Dataset entries
►

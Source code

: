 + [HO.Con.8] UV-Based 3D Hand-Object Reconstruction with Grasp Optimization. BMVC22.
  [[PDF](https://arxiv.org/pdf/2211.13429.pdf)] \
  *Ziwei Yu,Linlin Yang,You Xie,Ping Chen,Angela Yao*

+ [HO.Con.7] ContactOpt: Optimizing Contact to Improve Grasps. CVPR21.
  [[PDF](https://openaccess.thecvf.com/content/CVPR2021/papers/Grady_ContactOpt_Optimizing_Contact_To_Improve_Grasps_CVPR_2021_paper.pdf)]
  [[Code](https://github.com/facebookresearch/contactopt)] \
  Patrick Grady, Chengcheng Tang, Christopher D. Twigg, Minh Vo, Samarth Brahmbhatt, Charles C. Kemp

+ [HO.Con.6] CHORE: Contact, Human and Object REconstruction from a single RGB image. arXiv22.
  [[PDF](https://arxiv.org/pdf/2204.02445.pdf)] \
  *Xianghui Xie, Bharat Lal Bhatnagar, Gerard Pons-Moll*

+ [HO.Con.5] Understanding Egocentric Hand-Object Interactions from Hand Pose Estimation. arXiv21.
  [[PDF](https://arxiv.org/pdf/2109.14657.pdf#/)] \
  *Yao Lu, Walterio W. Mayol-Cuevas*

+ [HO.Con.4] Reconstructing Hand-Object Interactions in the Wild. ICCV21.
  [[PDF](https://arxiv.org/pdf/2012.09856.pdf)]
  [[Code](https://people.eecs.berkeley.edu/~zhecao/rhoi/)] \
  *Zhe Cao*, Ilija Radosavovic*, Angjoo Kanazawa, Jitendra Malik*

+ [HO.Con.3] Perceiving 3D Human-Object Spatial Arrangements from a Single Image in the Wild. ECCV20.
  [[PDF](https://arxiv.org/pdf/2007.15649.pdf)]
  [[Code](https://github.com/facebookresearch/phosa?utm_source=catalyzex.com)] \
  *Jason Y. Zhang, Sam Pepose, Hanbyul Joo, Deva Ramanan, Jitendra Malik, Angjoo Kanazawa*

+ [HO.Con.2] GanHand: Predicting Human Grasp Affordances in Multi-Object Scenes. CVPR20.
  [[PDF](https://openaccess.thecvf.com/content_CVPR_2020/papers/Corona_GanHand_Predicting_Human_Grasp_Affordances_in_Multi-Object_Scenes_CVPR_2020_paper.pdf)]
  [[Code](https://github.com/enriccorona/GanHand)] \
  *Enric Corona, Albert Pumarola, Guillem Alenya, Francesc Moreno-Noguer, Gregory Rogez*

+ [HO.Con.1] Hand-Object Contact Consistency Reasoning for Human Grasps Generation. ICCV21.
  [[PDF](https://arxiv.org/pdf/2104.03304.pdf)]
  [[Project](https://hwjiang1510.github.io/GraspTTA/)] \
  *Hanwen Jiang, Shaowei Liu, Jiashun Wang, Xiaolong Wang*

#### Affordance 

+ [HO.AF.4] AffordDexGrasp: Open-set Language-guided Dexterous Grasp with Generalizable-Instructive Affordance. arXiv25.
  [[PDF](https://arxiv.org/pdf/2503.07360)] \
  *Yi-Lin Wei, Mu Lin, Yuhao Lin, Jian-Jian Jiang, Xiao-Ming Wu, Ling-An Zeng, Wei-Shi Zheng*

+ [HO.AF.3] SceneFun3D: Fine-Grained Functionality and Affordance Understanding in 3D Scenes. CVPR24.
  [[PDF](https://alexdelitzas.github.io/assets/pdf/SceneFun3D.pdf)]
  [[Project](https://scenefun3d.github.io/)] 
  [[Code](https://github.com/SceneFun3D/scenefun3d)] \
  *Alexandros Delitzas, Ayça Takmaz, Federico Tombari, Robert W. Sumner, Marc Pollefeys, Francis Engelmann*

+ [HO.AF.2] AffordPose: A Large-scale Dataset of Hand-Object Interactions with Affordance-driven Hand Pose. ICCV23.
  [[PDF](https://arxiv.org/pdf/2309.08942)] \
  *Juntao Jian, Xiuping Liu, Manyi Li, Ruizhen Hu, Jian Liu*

◄

▸ WHAT TO PRODUCE
Please make an exact copy of each record.

▸ RESPONSE AREA
Source code

: + [HO.Con.8] UV-Based 3D Hand-Object Reconstruction with Grasp Optimization. BMVC22.
  [[PDF](https://arxiv.org/pdf/2211.13429.pdf)] \
  *Ziwei Yu,Linlin Yang,You Xie,Ping Chen,Angela Yao*

+ [HO.Con.7] ContactOpt: Optimizing Contact to Improve Grasps. CVPR21.
  [[PDF](https://openaccess.thecvf.com/content/CVPR2021/papers/Grady_ContactOpt_Optimizing_Contact_To_Improve_Grasps_CVPR_2021_paper.pdf)]
  [[Code](https://github.com/facebookresearch/contactopt)] \
  Patrick Grady, Chengcheng Tang, Christopher D. Twigg, Minh Vo, Samarth Brahmbhatt, Charles C. Kemp

+ [HO.Con.6] CHORE: Contact, Human and Object REconstruction from a single RGB image. arXiv22.
  [[PDF](https://arxiv.org/pdf/2204.02445.pdf)] \
  *Xianghui Xie, Bharat Lal Bhatnagar, Gerard Pons-Moll*

+ [HO.Con.5] Understanding Egocentric Hand-Object Interactions from Hand Pose Estimation. arXiv21.
  [[PDF](https://arxiv.org/pdf/2109.14657.pdf#/)] \
  *Yao Lu, Walterio W. Mayol-Cuevas*

+ [HO.Con.4] Reconstructing Hand-Object Interactions in the Wild. ICCV21.
  [[PDF](https://arxiv.org/pdf/2012.09856.pdf)]
  [[Code](https://people.eecs.berkeley.edu/~zhecao/rhoi/)] \
  *Zhe Cao*, Ilija Radosavovic*, Angjoo Kanazawa, Jitendra Malik*

+ [HO.Con.3] Perceiving 3D Human-Object Spatial Arrangements from a Single Image in the Wild. ECCV20.
  [[PDF](https://arxiv.org/pdf/2007.15649.pdf)]
  [[Code](https://github.com/facebookresearch/phosa?utm_source=catalyzex.com)] \
  *Jason Y. Zhang, Sam Pepose, Hanbyul Joo, Deva Ramanan, Jitendra Malik, Angjoo Kanazawa*

+ [HO.Con.2] GanHand: Predicting Human Grasp Affordances in Multi-Object Scenes. CVPR20.
  [[PDF](https://openaccess.thecvf.com/content_CVPR_2020/papers/Corona_GanHand_Predicting_Human_Grasp_Affordances_in_Multi-Object_Scenes_CVPR_2020_paper.pdf)]
  [[Code](https://github.com/enriccorona/GanHand)] \
  *Enric Corona, Albert Pumarola, Guillem Alenya, Francesc Moreno-Noguer, Gregory Rogez*

+ [HO.Con.1] Hand-Object Contact Consistency Reasoning for Human Grasps Generation. ICCV21.
  [[PDF](https://arxiv.org/pdf/2104.03304.pdf)]
  [[Project](https://hwjiang1510.github.io/GraspTTA/)] \
  *Hanwen Jiang, Shaowei Liu, Jiashun Wang, Xiaolong Wang*

#### Affordance 

+ [HO.AF.4] AffordDexGrasp: Open-set Language-guided Dexterous Grasp with Generalizable-Instructive Affordance. arXiv25.
  [[PDF](https://arxiv.org/pdf/2503.07360)] \
  *Yi-Lin Wei, Mu Lin, Yuhao Lin, Jian-Jian Jiang, Xiao-Ming Wu, Ling-An Zeng, Wei-Shi Zheng*

+ [HO.AF.3] SceneFun3D: Fine-Grained Functionality and Affordance Understanding in 3D Scenes. CVPR24.
  [[PDF](https://alexdelitzas.github.io/assets/pdf/SceneFun3D.pdf)]
  [[Project](https://scenefun3d.github.io/)] 
  [[Code](https://github.com/SceneFun3D/scenefun3d)] \
  *Alexandros Delitzas, Ayça Takmaz, Federico Tombari, Robert W. Sumner, Marc Pollefeys, Francis Engelmann*

+ [HO.AF.2] AffordPose: A Large-scale Dataset of Hand-Object Interactions with Affordance-driven Hand Pose. ICCV23.
  [[PDF](https://arxiv.org/pdf/2309.08942)] \
  *Juntao Jian, Xiuping Liu, Manyi Li, Ruizhen Hu, Jian Liu*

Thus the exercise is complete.